Через некоторое время становится слишком холодно сидеть у окна. Я увеличил температуру батарей, но это не спасает. В конце концов я встаю, достаю куртку и хорошенько в нее кутаюсь. Из окна я вижу место, где стоял дом Улава и Юханны, а чуть ниже по склону, рядом со старой почтой, стоит дом, который они снимали несколько месяцев, пока она не заболела, а он не попал в дом престарелых в Нуделанне. Пожар, наверное, отражался в воде. Зрелище, должно быть, впечатляющее.

Я перечитываю письмо Дага, медленно, обстоятельно, словно думаю, что смогу приблизиться к нему, если вчитаюсь достаточно внимательно. Будто покров загадочности вокруг него сплетен из этих слов.

Я пишу в записной книжке:

Кого мы видим, смотря на самих себя?

Вот в чем вопрос.

Помню один случай. Кажется, я учился в первом классе, во всяком случае, мне было лет семь или восемь. Я стоял перед классом и рассказывал какую-то историю. Не помню, что это была за история, но она была очень интересной, потому что захватила и меня, и остальных. Помню, как я подумал: «Остановись, не придумывай больше, хватит выдумок, скоро совсем заврешься, скоро тебе перестанут верить, они тебя раскусят, поймут, что ты врешь, и уйдут, а ты останешься тут один».

Но мне поверили. Меня не раскусили. Была полная тишина до самого конца истории, и еще несколько секунд после. А дальше раздалось: «Расскажи еще!»

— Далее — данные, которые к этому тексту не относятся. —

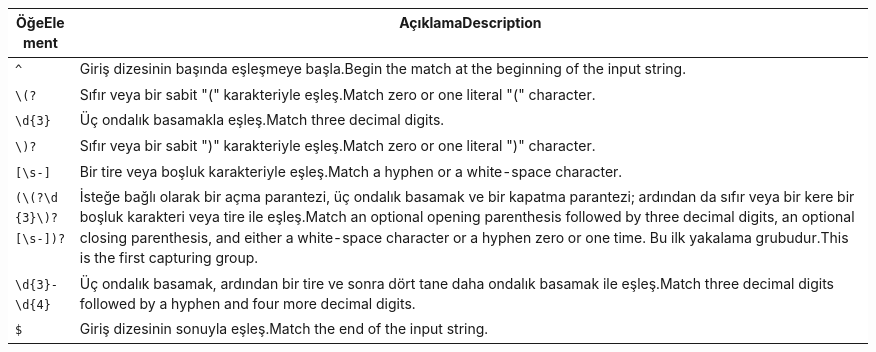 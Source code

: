 |<span data-ttu-id="c18e1-390">Öğe</span><span class="sxs-lookup"><span data-stu-id="c18e1-390">Element</span></span>|<span data-ttu-id="c18e1-391">Açıklama</span><span class="sxs-lookup"><span data-stu-id="c18e1-391">Description</span></span>|  
|-------------|-----------------|  
|`^`|<span data-ttu-id="c18e1-392">Giriş dizesinin başında eşleşmeye başla.</span><span class="sxs-lookup"><span data-stu-id="c18e1-392">Begin the match at the beginning of the input string.</span></span>|  
|`\(?`|<span data-ttu-id="c18e1-393">Sıfır veya bir sabit "(" karakteriyle eşleş.</span><span class="sxs-lookup"><span data-stu-id="c18e1-393">Match zero or one literal "(" character.</span></span>|  
|`\d{3}`|<span data-ttu-id="c18e1-394">Üç ondalık basamakla eşleş.</span><span class="sxs-lookup"><span data-stu-id="c18e1-394">Match three decimal digits.</span></span>|  
|`\)?`|<span data-ttu-id="c18e1-395">Sıfır veya bir sabit ")" karakteriyle eşleş.</span><span class="sxs-lookup"><span data-stu-id="c18e1-395">Match zero or one literal ")" character.</span></span>|  
|`[\s-]`|<span data-ttu-id="c18e1-396">Bir tire veya boşluk karakteriyle eşleş.</span><span class="sxs-lookup"><span data-stu-id="c18e1-396">Match a hyphen or a white-space character.</span></span>|  
|`(\(?\d{3}\)?[\s-])?`|<span data-ttu-id="c18e1-397">İsteğe bağlı olarak bir açma parantezi, üç ondalık basamak ve bir kapatma parantezi; ardından da sıfır veya bir kere bir boşluk karakteri veya tire ile eşleş.</span><span class="sxs-lookup"><span data-stu-id="c18e1-397">Match an optional opening parenthesis followed by three decimal digits, an optional closing parenthesis, and either a white-space character or a hyphen zero or one time.</span></span> <span data-ttu-id="c18e1-398">Bu ilk yakalama grubudur.</span><span class="sxs-lookup"><span data-stu-id="c18e1-398">This is the first capturing group.</span></span>|  
|`\d{3}-\d{4}`|<span data-ttu-id="c18e1-399">Üç ondalık basamak, ardından bir tire ve sonra dört tane daha ondalık basamak ile eşleş.</span><span class="sxs-lookup"><span data-stu-id="c18e1-399">Match three decimal digits followed by a hyphen and four more decimal digits.</span></span>|  
|`$`|<span data-ttu-id="c18e1-400">Giriş dizesinin sonuyla eşleş.</span><span class="sxs-lookup"><span data-stu-id="c18e1-400">Match the end of the input string.</span></span>|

Самое важное, пожалуй, случилось потом. Когда прозвенел звонок и все собрались выходить, меня задержала учительница. Ее звали Рут, и я ее очень любил. Она присела на корточки передо мной, а руки положила мне на плечи, будто я ударился лицом или как-то нехорошо себя повел. Я помню ее лицо, глаза, взгляд. «Откуда взялась эта история?» — спросила она. Она казалась взволнованной, и, чтобы не волновать ее еще больше, я пожал плечами и опустил глаза. Я не осмеливался сказать, что сам все выдумал. Что все это придумано прямо с ходу, что все вранье от начала и до конца. Я хотел вырваться из ее рук и совсем не знал, что ответить. Она продолжала пристально смотреть мне в глаза, и я пообещал себе, что больше никогда не буду рассказывать таких историй. Впервые я провинился и совершил нечто незаконное. Я ведь всегда был такой хороший, всегда все делал как надо. Теперь я не знал, что меня ждет. «Да ты выдумщик», — сказала Рут, глядя на меня с удивительной улыбкой. «Я больше так не буду», — выпалил я и почувствовал, как мерзкое чувство стыд зарождается у меня в животе и поднимается к груди, а потом и к лицу. Тут она меня отпустила, и я помчался к остальным, но ее слова меня не отпускали, от них было невозможно сбежать. Рут заронила их в мою душу, и потихоньку они начали там прорастать. Я был не такой, как все. Я был выдумщик. Мне казалось, по мне это видно. Это видно по глазам или даже написано на лбу. Я пообещал, что никогда больше не буду ничего выдумывать, я ведь хотел быть хорошим и делать все как надо и надеялся, что остальное пройдет само собой.

7

Был уже второй час, когда она оделась и спустилась на кухню. Поставила чайник на огонь и стала ждать, когда вскипит вода. Приготовив кофе, она достала чистую чашку из шкафа и села за кухонный стол на место Дага, оттуда открывался вид на равнину в сторону Брейволлена. Что-то в ней появилось, что-то легкое, совершенно невесомое, что никак не отпускало, не давало уснуть. Почти каждую ночь она лежала рядом с Ингеманном и подолгу смотрела в потолок. Слушала музыку, доносившуюся из комнаты Дага, и каждый раз, когда музыка затихала, прислушивалась. Вот и этой ночью она слышала, как он встает с кровати и что-то бормочет, но разобрать слов не могла. Потом она заснула и проспала пару часов. Сон был легким, как парение. Обрывки сна всплывали в сознании, но все было незнакомым, словно она смотрела чужой сон.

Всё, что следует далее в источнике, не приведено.